The plotline behind Sundowners centers around the characters of Alex and Justin, who both have come to realize that filming weddings is a thankless job. When the pair get a chance to shoot a destination wedding in Mexico, they take the opportunity to escape their sheltered lives; but with their boss playing fast and loose with the details, they’ll be lucky to even find it.
The film stars stand-up comedian and Comedy Cellar regular, Phil Hanley and lead singer of the popular band Born Ruffians, Luke Lalonde. Tim Heidecker) also stars as part of a strong supporting cast primarily consisting of comedians and musicians, including Diamond Tongues star and July Talk singer Leah Fay Goldstein and Islands frontman Nick Thorburn, who also scored the picture.
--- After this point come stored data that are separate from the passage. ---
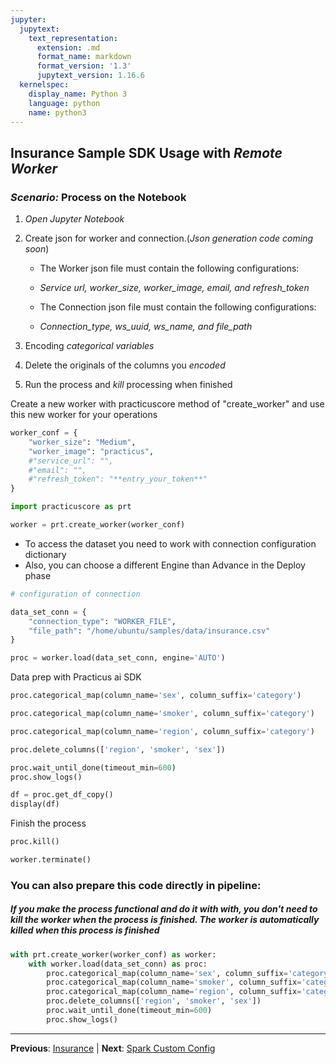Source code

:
 ```yaml
---
jupyter:
  jupytext:
    text_representation:
      extension: .md
      format_name: markdown
      format_version: '1.3'
      jupytext_version: 1.16.6
  kernelspec:
    display_name: Python 3
    language: python
    name: python3
---
```


## Insurance Sample SDK Usage with *Remote Worker*
### _Scenario:_ Process on the Notebook

1. _Open_ *Jupyter Notebook*
    
2. Create json for worker and connection.(*Json generation code coming soon*)
   - The Worker json file must contain the following configurations:
   - *Service url, worker_size, worker_image, email, and refresh_token*
  
   - The Connection json file must contain the following configurations:
   - *Connection_type, ws_uuid, ws_name, and file_path*
  
3. Encoding *categorical variables*
    
4. Delete the originals of the columns you *encoded*

5. Run the process and *kill* processing when finished


Create a new worker with practicuscore method of "create_worker" and use this new worker for your operations

```python
worker_conf = {
    "worker_size": "Medium",
    "worker_image": "practicus",
    #"service_url": "",
    #"email": "",
    #"refresh_token": "**entry_your_token**"
}
```

```python
import practicuscore as prt

worker = prt.create_worker(worker_conf)
```

- To access the dataset you need to work with connection configuration dictionary
- Also, you can choose a different Engine than Advance in the Deploy phase

```python
# configuration of connection

data_set_conn = {
    "connection_type": "WORKER_FILE",
    "file_path": "/home/ubuntu/samples/data/insurance.csv"
}
```

```python
proc = worker.load(data_set_conn, engine='AUTO') 
```

Data prep with Practicus ai SDK

```python
proc.categorical_map(column_name='sex', column_suffix='category') 
```

```python
proc.categorical_map(column_name='smoker', column_suffix='category') 
```

```python
proc.categorical_map(column_name='region', column_suffix='category') 
```

```python
proc.delete_columns(['region', 'smoker', 'sex']) 
```

```python
proc.wait_until_done(timeout_min=600)
proc.show_logs()
```

```python
df = proc.get_df_copy()
display(df)
```

Finish the process

```python
proc.kill()
```

```python
worker.terminate()
```

### You can also prepare this code directly in pipeline:
##### If you make the process functional and do it with with, you don't need to kill the worker when the process is finished. The worker is automatically killed when this process is finished

```python
with prt.create_worker(worker_conf) as worker: 
    with worker.load(data_set_conn) as proc:
        proc.categorical_map(column_name='sex', column_suffix='category'), 
        proc.categorical_map(column_name='smoker', column_suffix='category'),
        proc.categorical_map(column_name='region', column_suffix='category'),
        proc.delete_columns(['region', 'smoker', 'sex']) 
        proc.wait_until_done(timeout_min=600)
        proc.show_logs()
```


---

**Previous**: [Insurance](insurance.md) | **Next**: [Spark Custom Config](spark-custom-config.md)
Despite all the difficulties they encounter on the trip, the film's primary interest is actually in the characters’ internal problems. Alex and Justin aren’t an odd couple, but instead their similarities, such as the way they talk, think, and view the world, reflects a more realistic depiction of most close friendships. The two aren’t particularly special – neither one is all that smooth, nor do they have the ability to talk themselves out of any situation. Yet they're also not really slackers or stoners or losers. They are, perhaps frustratingly so, average.
The exterior problems the duo encounters on their trip to Mexico ultimately result in the characters having to acknowledge the interior problems that plague them. The film has the characters finding that you may never be rich and famous; you may never get the girl; and you may not end up doing with your life what you wanted to when you were ten years old – and that's okay. You can still find a way to get by and you can still find a way to live.
Sundowners moves fast, utilizes improvisation carefully, music freely and effectively with the ability to jump between comedy and drama on a dime and aims to never succumb to the expectations of a traditional narrative structure.
According to Moondi, the inspiration behind the characters stems from a trip he went on to Mexico to shoot a destination wedding in his mid-20’s. “I had been shooting weddings initially as a means of getting experience that I thought would be helpful to establish a career in film, but had continued doing it well past the point of it having any value in that respect. I think I had shot something like 30 weddings that year while working during the week at a call center and I was desperately searching for a way out. I knew as the trip was going sideways that it would be great material for a script, but it took me a couple years to figure out exactly how to tackle it. The film ended up being based as much on the trip itself that I went on as the disillusionment and uncertainty that I was grappling with at that stage of my life.”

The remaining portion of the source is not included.